Tim’s Open Mic, February 18

Tim Verhaegen, our host, likes to do the 2 round thing & everyone seemed to have 2 poems tonight.

I started off the sign-up list with a couple of older pieces, in the 1st round “Henry Rollins” about a late night phone call, then in the 2nd round one based on a listener’s reaction to one of my lines at a 3 Guys from Albany performance, “Said Again,” about living long enough to recycle your love poems.


Katherine Zaleski, dialing in from Philadelphia, PA read 2 poems from 2020 &, of course, the quarantine, both on lost love, on the 1st go-around one from May titled “Remember,” then on the next round, from July, “City” a descriptive piece about walking her dog, thinking of London.


Avery Stemple’s 1st round piece was titled “Tell Me the Story“ about a high school friend who o.d.’d on heroin, then on the 2nd round an homage to the William K Sanford Library in Colonie (& all Libraries) & about the joys of reading.

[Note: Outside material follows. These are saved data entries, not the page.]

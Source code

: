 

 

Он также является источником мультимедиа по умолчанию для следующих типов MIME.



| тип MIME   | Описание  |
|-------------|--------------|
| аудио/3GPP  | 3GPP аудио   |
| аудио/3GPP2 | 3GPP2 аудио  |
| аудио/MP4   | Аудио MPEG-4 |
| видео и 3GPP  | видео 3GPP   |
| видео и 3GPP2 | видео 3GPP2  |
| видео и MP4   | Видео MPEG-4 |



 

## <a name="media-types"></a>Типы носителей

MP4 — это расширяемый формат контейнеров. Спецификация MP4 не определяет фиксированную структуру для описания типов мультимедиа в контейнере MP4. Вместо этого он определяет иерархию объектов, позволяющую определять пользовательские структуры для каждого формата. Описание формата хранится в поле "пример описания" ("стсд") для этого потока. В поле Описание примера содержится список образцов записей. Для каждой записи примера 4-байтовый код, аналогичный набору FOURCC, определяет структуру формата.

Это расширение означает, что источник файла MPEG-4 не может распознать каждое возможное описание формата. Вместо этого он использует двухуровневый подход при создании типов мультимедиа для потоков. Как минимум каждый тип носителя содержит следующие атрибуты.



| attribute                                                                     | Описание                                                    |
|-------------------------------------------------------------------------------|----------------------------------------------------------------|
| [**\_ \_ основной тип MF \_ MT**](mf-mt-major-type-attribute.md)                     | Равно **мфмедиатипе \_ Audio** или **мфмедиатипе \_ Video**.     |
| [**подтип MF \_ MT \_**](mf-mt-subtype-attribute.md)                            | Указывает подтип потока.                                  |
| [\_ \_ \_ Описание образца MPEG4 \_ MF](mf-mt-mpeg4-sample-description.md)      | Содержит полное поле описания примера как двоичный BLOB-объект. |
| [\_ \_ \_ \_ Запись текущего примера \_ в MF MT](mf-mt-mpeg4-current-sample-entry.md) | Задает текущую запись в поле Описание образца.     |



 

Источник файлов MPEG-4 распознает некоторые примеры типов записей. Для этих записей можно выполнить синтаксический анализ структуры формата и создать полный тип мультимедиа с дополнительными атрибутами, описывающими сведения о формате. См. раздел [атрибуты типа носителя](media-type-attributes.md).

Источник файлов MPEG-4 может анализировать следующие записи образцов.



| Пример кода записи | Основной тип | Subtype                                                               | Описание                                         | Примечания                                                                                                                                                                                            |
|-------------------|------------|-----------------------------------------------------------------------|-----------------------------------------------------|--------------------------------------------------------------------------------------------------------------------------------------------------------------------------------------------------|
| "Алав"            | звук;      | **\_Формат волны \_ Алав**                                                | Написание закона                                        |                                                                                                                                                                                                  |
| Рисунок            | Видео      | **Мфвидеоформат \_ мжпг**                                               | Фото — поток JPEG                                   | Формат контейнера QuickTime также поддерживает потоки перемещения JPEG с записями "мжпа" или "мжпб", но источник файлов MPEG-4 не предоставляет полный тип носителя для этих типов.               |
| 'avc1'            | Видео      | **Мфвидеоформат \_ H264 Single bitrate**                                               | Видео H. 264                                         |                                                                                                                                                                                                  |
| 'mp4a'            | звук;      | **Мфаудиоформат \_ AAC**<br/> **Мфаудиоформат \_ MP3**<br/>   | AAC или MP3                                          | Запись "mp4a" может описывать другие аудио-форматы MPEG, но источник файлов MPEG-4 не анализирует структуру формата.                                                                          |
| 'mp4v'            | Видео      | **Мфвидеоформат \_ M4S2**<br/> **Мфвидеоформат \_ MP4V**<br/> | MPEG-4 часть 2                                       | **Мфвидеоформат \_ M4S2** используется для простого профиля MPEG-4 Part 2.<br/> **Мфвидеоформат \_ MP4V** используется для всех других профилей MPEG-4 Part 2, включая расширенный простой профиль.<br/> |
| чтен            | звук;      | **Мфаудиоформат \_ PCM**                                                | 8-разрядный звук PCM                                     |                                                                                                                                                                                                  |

Our host, Tim Verhaegen, in his 1st round read a very new, very explicit “Wrestling Anthony Pagatino” about being a 15 years old “pussy” on his school’s wrestling team, then later a revised version of “Carly Simon & Me 1971” which he has read before, about figuring things out in his dysfunctional family.


Bob Sharkey likes to write Centos on poems from in The Best American Poetry anthology & read the recent “Cento Forming an Idealized Notion of my Mother,” then in the 2nd round, a poem from his head last night, thinking about the poetry submissions from Nigeria to the Stephan A. DiBiase Poetry Contest that he coordinates, trying to reconstruct the poem now, what they write about (he said that 1/4 of the submissions this year were from Nigeria).


Mary Panza
read a poem based on a conversation with her daughter, “She Asked Me How We Walk in High Heals” remembering having mono in high school, her father as "a complete bastard," a weaving of the past & now, then in the 2nd round one titled  “Parked Cars” about growing up  in South Troy, a boy watches her, what was to come, years later he commits suicide. 


Sally Rhoades’ 1st round poem was an old piece “I Contain Multitudes,” then in the 2nd round one from around 2000 at the  Dodge Poetry Festival “In the Year 2525 (for Gerald Stern)” remembering playing spin the bottle.


Both of the poems that Cheryl Rice read were from her Ziegfield Follies series, in the first round one written today, still in her handwriting, “A Pretty Girl” (“… is like a melody”), then in the 2nd round she concluded the open mic with one titled “Garden of Dreams.”